Star Wars_ The New Rebellion - Kristine Kathryn Rusch [105]
Artoo raspberried him again.
“I don’t care what you call me. Most droids would need three days of maintenance just to get the carbon scoring off their plates. You go bustling off after a few moments, muttering something about having the solution to the bombing. I don’t understand how getting hit with a blaster would give you any kind of solution at all.”
Threepio rounded the corner. Artoo was standing near the rubble closest to the door of the Senate Hall. Most of the dirt had been cleared away, leaving electronic parts, broken metal, and ruined communications devices. Bits of furniture were mixed in: the desks designed for multilimbed senators; the perches made for birdlike representatives; the translators for those who didn’t speak Basic.
Artoo had his jack in the middle of the pile. His scanner was out, and it was flashing as it moved. His headlamp was trained on the pile in front of him.
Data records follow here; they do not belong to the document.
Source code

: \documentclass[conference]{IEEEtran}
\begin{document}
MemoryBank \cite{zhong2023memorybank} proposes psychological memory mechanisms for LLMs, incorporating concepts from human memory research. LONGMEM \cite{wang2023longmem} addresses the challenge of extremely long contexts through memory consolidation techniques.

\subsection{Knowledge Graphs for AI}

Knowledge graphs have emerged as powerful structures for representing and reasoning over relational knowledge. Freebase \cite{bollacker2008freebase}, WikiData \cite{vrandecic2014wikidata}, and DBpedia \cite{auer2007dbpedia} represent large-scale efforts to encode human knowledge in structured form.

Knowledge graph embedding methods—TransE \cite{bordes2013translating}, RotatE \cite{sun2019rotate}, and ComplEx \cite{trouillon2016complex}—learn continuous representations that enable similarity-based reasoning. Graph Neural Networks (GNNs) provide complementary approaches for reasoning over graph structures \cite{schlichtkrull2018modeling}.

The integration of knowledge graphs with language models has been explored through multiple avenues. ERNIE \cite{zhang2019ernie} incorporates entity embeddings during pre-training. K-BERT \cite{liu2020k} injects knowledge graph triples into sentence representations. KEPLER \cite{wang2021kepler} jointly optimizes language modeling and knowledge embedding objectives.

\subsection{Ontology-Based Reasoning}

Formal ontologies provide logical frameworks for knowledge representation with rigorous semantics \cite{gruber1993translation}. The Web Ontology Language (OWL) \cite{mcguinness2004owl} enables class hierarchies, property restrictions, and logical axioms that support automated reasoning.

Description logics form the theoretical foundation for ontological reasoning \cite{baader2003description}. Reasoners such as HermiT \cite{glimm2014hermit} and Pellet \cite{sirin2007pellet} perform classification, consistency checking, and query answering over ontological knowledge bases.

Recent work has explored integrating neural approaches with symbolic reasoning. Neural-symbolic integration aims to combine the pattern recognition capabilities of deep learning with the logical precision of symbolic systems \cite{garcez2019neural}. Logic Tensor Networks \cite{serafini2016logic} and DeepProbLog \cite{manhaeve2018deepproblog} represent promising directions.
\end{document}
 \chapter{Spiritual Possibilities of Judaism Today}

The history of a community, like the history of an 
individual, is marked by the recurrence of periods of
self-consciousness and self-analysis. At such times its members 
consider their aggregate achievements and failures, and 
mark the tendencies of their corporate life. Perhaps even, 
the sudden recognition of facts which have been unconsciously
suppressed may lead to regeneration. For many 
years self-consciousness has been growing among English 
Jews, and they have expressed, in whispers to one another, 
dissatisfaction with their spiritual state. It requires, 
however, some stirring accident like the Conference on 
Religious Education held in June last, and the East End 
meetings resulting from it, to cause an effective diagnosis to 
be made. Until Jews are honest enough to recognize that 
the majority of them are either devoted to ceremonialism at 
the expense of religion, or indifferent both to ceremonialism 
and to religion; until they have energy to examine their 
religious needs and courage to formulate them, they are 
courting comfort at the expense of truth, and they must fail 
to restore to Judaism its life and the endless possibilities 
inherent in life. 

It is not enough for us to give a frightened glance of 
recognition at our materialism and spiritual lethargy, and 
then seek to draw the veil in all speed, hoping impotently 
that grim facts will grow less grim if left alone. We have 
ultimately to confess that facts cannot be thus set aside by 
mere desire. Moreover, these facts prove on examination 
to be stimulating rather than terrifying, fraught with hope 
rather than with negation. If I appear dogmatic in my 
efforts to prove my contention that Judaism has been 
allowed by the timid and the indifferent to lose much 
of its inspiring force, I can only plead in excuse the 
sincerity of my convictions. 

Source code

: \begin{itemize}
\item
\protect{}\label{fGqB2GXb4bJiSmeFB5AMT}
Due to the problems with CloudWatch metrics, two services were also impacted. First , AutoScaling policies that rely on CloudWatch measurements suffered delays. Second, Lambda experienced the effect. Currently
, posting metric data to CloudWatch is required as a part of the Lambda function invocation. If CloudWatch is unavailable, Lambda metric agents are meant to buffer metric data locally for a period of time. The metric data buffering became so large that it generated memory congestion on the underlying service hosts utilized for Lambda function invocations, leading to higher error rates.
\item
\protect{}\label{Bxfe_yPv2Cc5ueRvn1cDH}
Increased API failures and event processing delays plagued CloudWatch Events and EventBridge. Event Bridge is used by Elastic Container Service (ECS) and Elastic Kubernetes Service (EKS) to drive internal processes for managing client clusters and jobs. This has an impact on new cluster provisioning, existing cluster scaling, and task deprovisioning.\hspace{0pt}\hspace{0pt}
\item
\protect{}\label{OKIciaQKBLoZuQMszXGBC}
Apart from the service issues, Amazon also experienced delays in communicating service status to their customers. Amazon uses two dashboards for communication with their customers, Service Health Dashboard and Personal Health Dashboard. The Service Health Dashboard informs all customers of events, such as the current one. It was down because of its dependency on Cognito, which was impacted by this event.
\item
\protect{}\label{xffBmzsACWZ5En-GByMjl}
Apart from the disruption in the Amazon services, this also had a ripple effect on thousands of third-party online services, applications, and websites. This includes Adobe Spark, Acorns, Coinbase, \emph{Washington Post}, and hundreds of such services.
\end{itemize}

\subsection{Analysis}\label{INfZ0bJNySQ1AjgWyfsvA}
“Surely the investigators filtered through that junk,” Threepio said. “As usual, you’re making too much of all of this. Sometimes, Artoo, I wonder why Master Luke tolerates you. You’ve become much too eccentric.”
Artoo beeped.
“No, of course I don’t want him to replace you with a new droid. Those new droids are stuck-up.” Threepio stopped beside the pile Artoo was working on.
Artoo moaned softly.
“You were right?” Threepio asked. “About what?”
Artoo pulled his jack out from the rubble. In it, he held a small detonator of the same type found in the X-wing.
“It has an Imperial signature,” Threepio said. “Oh, dear. Mistress Leia isn’t going to like this.”
Artoo beeped.
“No, I don’t like it much either. Will those Imperial monsters never leave us alone?”
Artoo didn’t answer. He set the detonator on a small patch of bare floor, then began to rummage through the pile again.
“I thought you found what you were looking for. We should leave, tell someone about this.” Threepio started toward the door. When he stepped into the darkness, he turned. Artoo was still digging through the pile. “Artoo, you’ve done all you can. We need to tell Mistress Leia.”
Artoo beeped long and loud.
“What do you mean I don’t understand? I understand perfectly.”
Artoo chirruped.
Threepio came back into the room. A bit of rubble fell off the ceiling and he ducked. “It’s not safe here. You have enough.”
Artoo beeped.
“There has to be more what? The detonator is all you—oh.” Threepio leaned against a pile and then sprang away when it moved. “I see. The detonator in the X-wings worked in concert with the computer. You need to know what this detonator worked with. Move aside, then. We’ll both look.
“And,” he added softly, “I hope we don’t get blown up in the process.”
Twenty-seven
Luke wrapped his arms around his head as he soared through the air. Bits of flaming shrapnel fell all around him. He had barely opened the X-wing’s hatch when the ship exploded. If he had been inside, he probably would have broken his neck against the shatterproof glass.
It felt as if he fell forever. His skin burned where the shrapnel hit him. He couldn’t control the fall. There was nowhere soft to land. He braced himself, using all of his Force strength, but something was interfering. He felt as if he were wrapped in cotton.
And then he landed. Legs first, the bones in his left ankle snapping. He tucked and rolled, the carved pavement biting his back, his shoulders. He kept rolling until he slammed into a building, and he lay there for a moment, unable to breathe from the shock of it all.
The main section of the X-wing had landed near him. More parts rained around him, sparks flying. Curtains in the building beside him burned. Smoke rose up the mudbrick walls, scorching them. More burning pieces of the X-wing were scattered all along the sandstone street.
The smoke had an acrid smell. Sweat ran down Luke’s face. His whole body hurt, and he still had trouble drawing a breath. Sparks were dancing all around him. He peered at them, saw bits of material in the flame, and then swore.
The back of his flight suit was burning.